L’affaire Bally Bagayoko, maire LFI de Saint-Denis, relance les interrogations sur la gestion des ressources humaines à la RATP. L’élu est visé par des plaintes pour soupçons d’emploi fictif et détournement de fonds publics, après des révélations sur le cumul de son poste à la Régie avec plusieurs mandats électifs. L’intéressé conteste fermement ces accusations, tandis que la direction de la RATP dément tout emploi de complaisance.
En 2018, les charges de personnel de la RATP atteignaient 2,7 milliards d’euros, soit la moitié de ses charges d’exploitation, pour un peu plus de 46 000 agents. Entre 2012 et 2018, ces dépenses avaient progressé de 12,2 %. Une hausse principalement tirée par la rémunération moyenne en forte hausse, en progression de 16,8 % sur la période, alors que l’inflation n’avait atteint que 4,5 %. Les magistrats financiers soulignaient que les salaires pratiqués par la Régie dépassaient la moyenne du secteur des transports.
Le temps de travail effectif en question
La Cour des comptes pointait surtout le temps de travail. Tous les métiers étudiés étaient théoriquement organisés autour de 206 jours de présence annuelle, mais aucun des régimes examinés n’atteignait la durée annuelle de référence de 1 607 heures. Les conducteurs de métro et de RER affichaient un temps de travail effectif particulièrement faible : 1 235 heures en 2018 pour les premiers, 1 216 heures sur le RER A et seulement 1 199 heures sur le RER B.
La situation des machinistes de bus était jugée plus satisfaisante, en raison des contraintes propres à leur métier. Celle des conducteurs du métro et du RER était qualifiée de « problématique » par la Cour. Les magistrats dénonçaient notamment une durée journalière de référence fonctionnant comme un plafond impossible à dépasser, laissant certains agents à disposition sans tâche précise.
Autre anomalie majeure : l’existence de 311 primes différentes, pour un coût total de 344,1 millions d’euros en 2018, soit 22,6 % du salaire de base des agents. La Cour jugeait ce système peu lisible, incohérent et parfois dépourvu de justification. Certaines primes comportaient jusqu’à 1 900 taux différents, et quarante-trois d’entre elles figuraient sur des bulletins de paie sans document de référence.
Les primes liées aux résultats et à la performance ne représentaient que 13 % de l’enveloppe totale, contre près de 60 % pour les primes de base non modulables. Les magistrats demandaient donc de réduire les primes automatiques et d’instaurer une procédure de contrôle plus stricte. Le rapport décrivait aussi l’empilement d’avantages empruntés au secteur public et au privé : supplément familial de traitement, maintien du pouvoir d’achat, intéressement, épargne-retraite collective ou indemnités de départ.

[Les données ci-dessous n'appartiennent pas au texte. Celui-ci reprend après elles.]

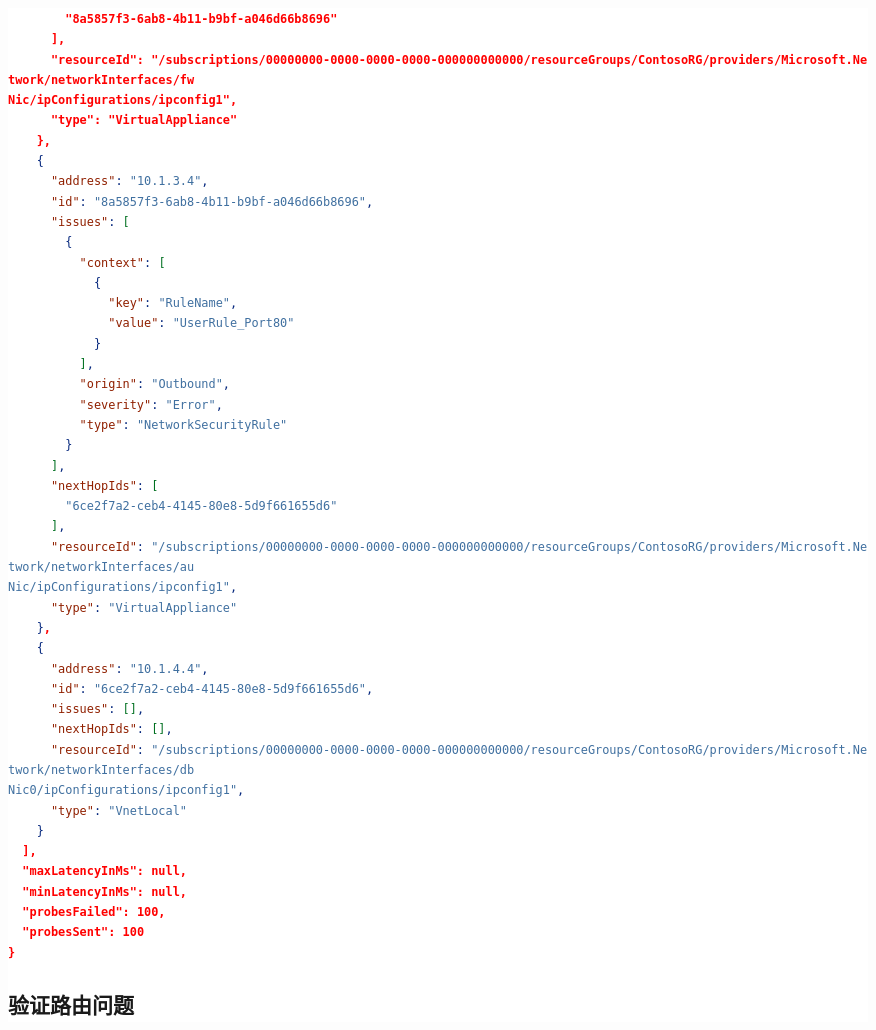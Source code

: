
 ```json
        "8a5857f3-6ab8-4b11-b9bf-a046d66b8696"
      ],
      "resourceId": "/subscriptions/00000000-0000-0000-0000-000000000000/resourceGroups/ContosoRG/providers/Microsoft.Network/networkInterfaces/fw
Nic/ipConfigurations/ipconfig1",
      "type": "VirtualAppliance"
    },
    {
      "address": "10.1.3.4",
      "id": "8a5857f3-6ab8-4b11-b9bf-a046d66b8696",
      "issues": [
        {
          "context": [
            {
              "key": "RuleName",
              "value": "UserRule_Port80"
            }
          ],
          "origin": "Outbound",
          "severity": "Error",
          "type": "NetworkSecurityRule"
        }
      ],
      "nextHopIds": [
        "6ce2f7a2-ceb4-4145-80e8-5d9f661655d6"
      ],
      "resourceId": "/subscriptions/00000000-0000-0000-0000-000000000000/resourceGroups/ContosoRG/providers/Microsoft.Network/networkInterfaces/au
Nic/ipConfigurations/ipconfig1",
      "type": "VirtualAppliance"
    },
    {
      "address": "10.1.4.4",
      "id": "6ce2f7a2-ceb4-4145-80e8-5d9f661655d6",
      "issues": [],
      "nextHopIds": [],
      "resourceId": "/subscriptions/00000000-0000-0000-0000-000000000000/resourceGroups/ContosoRG/providers/Microsoft.Network/networkInterfaces/db
Nic0/ipConfigurations/ipconfig1",
      "type": "VnetLocal"
    }
  ],
  "maxLatencyInMs": null,
  "minLatencyInMs": null,
  "probesFailed": 100,
  "probesSent": 100
}
```

## <a name="validate-routing-issues"></a>验证路由问题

Les facilités de circulation accordées aux salariés, à leurs proches et aux retraités concernaient 94 586 cartes en 2018. Le maintien de la gratuité pour les retraités représentait, selon les calculs de la Cour, un coût annuel de 8,3 millions d’euros. Pourtant, la productivité s’était améliorée, l’absentéisme restait inférieur à celui d’autres grandes entreprises de transport urbain, et les politiques de formation et de sécurité étaient jugées solides.
Un système de primes opaque et coûteux
Reste un angle mort particulièrement frappant : le rapport de 142 pages ne procédait à aucun examen spécifique des salariés exerçant un mandat politique local. Une catégorie qui concernerait aujourd’hui près de 200 agents selon les informations publiées dans la presse. La Cour avait ausculté les horaires, les primes et les avantages, mais pas les conditions particulières d’emploi et de contrôle des agents élus.